Task description: The records below are to be set down word for word, with every picture left out.
===== Supplied records =====
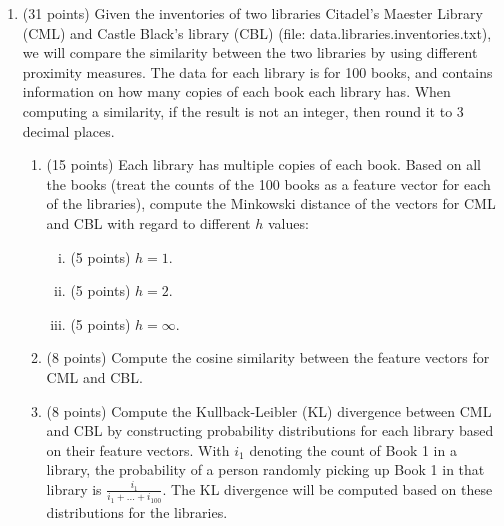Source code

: \documentclass[11pt]{article}
\begin{document}
\begin{enumerate}
\item (31 points) Given the inventories of two libraries Citadel's Maester Library (CML) and Castle Black's library (CBL) (file: {\sf data.libraries.inventories.txt}), we will compare the similarity between the two libraries by using different proximity measures. The data for each library is for 100 books, and contains information on how many copies of each book each library has. When computing a similarity, 
if the result is not an integer, then round it to 3 decimal places.
\begin{enumerate}
\item (15 points) Each library has multiple copies of each book. Based on all the books (treat the counts of the 100 books as a feature vector for each of the libraries), compute the Minkowski distance of the vectors for CML and CBL with regard to different $h$ values:
\begin{enumerate}[(i)]
\item  (5 points) $h = 1$.
\item (5 points) $h=2$.
\item (5 points) $h = \infty$.
\end{enumerate}

\item (8 points) Compute the cosine similarity between the feature vectors for CML and CBL.

\item (8 points) Compute the Kullback-Leibler (KL) divergence between CML and CBL by constructing probability distributions for each library based on their feature vectors. With $i_1$ denoting the count of {\sf Book 1} in a library, the probability of a person randomly picking up {\sf Book 1} in that library is $\frac{i_1 }{i_1 + ... + i_{100}}$. The KL divergence will be computed based on these distributions for the libraries.
\end{enumerate}



\end{enumerate}
\end{document}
=====
Result for this exercise:
Source code

: \documentclass[11pt]{article}
\begin{document}
\begin{enumerate}
\item (31 points) Given the inventories of two libraries Citadel's Maester Library (CML) and Castle Black's library (CBL) (file: {\sf data.libraries.inventories.txt}), we will compare the similarity between the two libraries by using different proximity measures. The data for each library is for 100 books, and contains information on how many copies of each book each library has. When computing a similarity, 
if the result is not an integer, then round it to 3 decimal places.
\begin{enumerate}
\item (15 points) Each library has multiple copies of each book. Based on all the books (treat the counts of the 100 books as a feature vector for each of the libraries), compute the Minkowski distance of the vectors for CML and CBL with regard to different $h$ values:
\begin{enumerate}[(i)]
\item  (5 points) $h = 1$.
\item (5 points) $h=2$.
\item (5 points) $h = \infty$.
\end{enumerate}

\item (8 points) Compute the cosine similarity between the feature vectors for CML and CBL.

\item (8 points) Compute the Kullback-Leibler (KL) divergence between CML and CBL by constructing probability distributions for each library based on their feature vectors. With $i_1$ denoting the count of {\sf Book 1} in a library, the probability of a person randomly picking up {\sf Book 1} in that library is $\frac{i_1 }{i_1 + ... + i_{100}}$. The KL divergence will be computed based on these distributions for the libraries.
\end{enumerate}



\end{enumerate}
\end{document}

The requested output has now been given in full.